TrainerA also recommended I add a flash to Raglan’s noseband to prevent him from opening his mouth to avoid the contact while he’s being educated on the virtues of the horse-rider-handshake. This is something I had to do for Ezhno when he was first learning about contact, too. I don’t happen to own a flash, but I do have a figure 8, so I went ahead and added that to the mix after I was done playing with different bits.

Normal cavesson (left) versus the figure 8 (right). The figure 8 is designed to hold the mouth closed and prevent the horse from crossing his jaw without interfering with his airway.

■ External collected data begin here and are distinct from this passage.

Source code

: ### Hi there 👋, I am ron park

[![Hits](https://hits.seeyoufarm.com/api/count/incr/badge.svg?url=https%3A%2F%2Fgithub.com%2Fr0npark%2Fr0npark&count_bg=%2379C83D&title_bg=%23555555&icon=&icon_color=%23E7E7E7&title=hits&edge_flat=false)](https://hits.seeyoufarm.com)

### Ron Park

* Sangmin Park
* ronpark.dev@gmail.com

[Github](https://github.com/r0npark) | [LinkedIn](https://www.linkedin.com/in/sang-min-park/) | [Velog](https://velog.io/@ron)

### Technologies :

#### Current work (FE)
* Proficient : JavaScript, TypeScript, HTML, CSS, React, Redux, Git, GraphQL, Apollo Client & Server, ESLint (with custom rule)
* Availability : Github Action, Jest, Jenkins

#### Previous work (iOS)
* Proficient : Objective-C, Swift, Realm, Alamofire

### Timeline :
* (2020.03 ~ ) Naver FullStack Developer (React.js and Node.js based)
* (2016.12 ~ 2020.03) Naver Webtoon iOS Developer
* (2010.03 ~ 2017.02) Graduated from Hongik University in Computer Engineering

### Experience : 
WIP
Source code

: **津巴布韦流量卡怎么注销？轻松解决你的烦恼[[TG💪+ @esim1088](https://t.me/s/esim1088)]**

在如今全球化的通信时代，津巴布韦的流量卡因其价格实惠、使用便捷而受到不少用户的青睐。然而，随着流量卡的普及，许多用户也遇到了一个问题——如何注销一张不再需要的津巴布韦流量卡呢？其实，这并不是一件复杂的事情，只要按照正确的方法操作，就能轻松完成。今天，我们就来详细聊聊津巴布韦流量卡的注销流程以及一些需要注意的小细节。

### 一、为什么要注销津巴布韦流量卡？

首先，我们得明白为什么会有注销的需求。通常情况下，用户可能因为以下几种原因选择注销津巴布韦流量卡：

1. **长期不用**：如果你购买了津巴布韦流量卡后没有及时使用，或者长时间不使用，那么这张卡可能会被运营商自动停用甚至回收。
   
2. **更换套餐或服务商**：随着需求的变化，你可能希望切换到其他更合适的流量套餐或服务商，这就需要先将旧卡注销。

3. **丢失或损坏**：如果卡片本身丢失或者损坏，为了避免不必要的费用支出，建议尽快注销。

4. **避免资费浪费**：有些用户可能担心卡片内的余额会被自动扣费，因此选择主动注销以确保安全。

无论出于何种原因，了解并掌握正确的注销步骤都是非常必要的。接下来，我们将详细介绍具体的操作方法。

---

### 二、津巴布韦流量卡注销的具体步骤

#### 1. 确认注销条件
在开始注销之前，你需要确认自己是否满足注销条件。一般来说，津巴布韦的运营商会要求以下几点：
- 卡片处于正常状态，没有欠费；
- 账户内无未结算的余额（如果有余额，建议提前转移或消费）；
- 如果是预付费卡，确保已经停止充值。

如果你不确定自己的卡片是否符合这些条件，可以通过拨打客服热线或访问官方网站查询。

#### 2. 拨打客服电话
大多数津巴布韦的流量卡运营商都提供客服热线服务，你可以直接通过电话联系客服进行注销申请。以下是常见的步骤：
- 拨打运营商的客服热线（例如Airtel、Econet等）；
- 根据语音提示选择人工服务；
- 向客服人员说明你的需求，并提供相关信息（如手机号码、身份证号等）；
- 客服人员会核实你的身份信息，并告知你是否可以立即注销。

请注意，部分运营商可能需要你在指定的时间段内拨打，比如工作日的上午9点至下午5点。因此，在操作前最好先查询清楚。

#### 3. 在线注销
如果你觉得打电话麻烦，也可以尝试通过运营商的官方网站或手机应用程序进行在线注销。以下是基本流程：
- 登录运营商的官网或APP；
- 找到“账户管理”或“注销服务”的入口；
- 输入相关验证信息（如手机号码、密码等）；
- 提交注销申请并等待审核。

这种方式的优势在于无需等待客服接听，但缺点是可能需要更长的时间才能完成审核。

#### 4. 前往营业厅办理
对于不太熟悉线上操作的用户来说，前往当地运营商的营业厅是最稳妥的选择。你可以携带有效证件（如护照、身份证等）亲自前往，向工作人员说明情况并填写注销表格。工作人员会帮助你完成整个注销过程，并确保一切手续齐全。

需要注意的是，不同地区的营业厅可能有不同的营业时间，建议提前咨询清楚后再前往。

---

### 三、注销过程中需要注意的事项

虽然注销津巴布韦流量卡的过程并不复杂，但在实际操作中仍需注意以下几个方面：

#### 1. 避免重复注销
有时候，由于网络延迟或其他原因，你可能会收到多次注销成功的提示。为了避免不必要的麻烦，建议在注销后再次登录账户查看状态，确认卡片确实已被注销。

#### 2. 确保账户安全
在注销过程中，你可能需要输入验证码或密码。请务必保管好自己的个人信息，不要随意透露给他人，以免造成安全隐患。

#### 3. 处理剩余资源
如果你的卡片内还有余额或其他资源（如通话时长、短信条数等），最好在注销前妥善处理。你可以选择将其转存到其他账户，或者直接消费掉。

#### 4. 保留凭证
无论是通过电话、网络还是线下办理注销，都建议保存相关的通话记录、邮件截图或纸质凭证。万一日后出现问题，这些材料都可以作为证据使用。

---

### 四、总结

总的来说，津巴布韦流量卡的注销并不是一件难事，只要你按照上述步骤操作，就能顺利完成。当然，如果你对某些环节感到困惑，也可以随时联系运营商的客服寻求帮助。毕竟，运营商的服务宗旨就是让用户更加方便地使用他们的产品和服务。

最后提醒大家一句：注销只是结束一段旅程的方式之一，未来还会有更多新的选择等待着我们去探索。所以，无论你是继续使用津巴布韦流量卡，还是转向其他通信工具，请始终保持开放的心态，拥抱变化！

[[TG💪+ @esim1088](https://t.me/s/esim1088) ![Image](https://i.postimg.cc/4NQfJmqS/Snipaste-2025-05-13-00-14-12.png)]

The last addition to the mix is more for me than him: a running martingale. There have been a couple of moments during some of his I-don’t-want-to-go-forward tantrums where he’s gotten a little too close to my face. As a rider, I feel eight times more confident when I’ve got a martingale in my corner and I know the horse I’m riding can’t crack me in the nose. Plus it’s nice to have a little extra leverage for those moments where his head gets super high and he gets super strong. It’s made me feel a lot more comfortable!

You can see the rings of the running martingale starting to pull the reins down in this screencap. He was in the process of thinking about chucking his head into my face.

I’m still fussing with the fit of the martingale, but I’m happy with the changes for the time being! There will come a time when I can switch back to a regular noseband and no martingale, but for now our gear has me feeling very confident with the level of control I have over my unorthodoxly giant steed.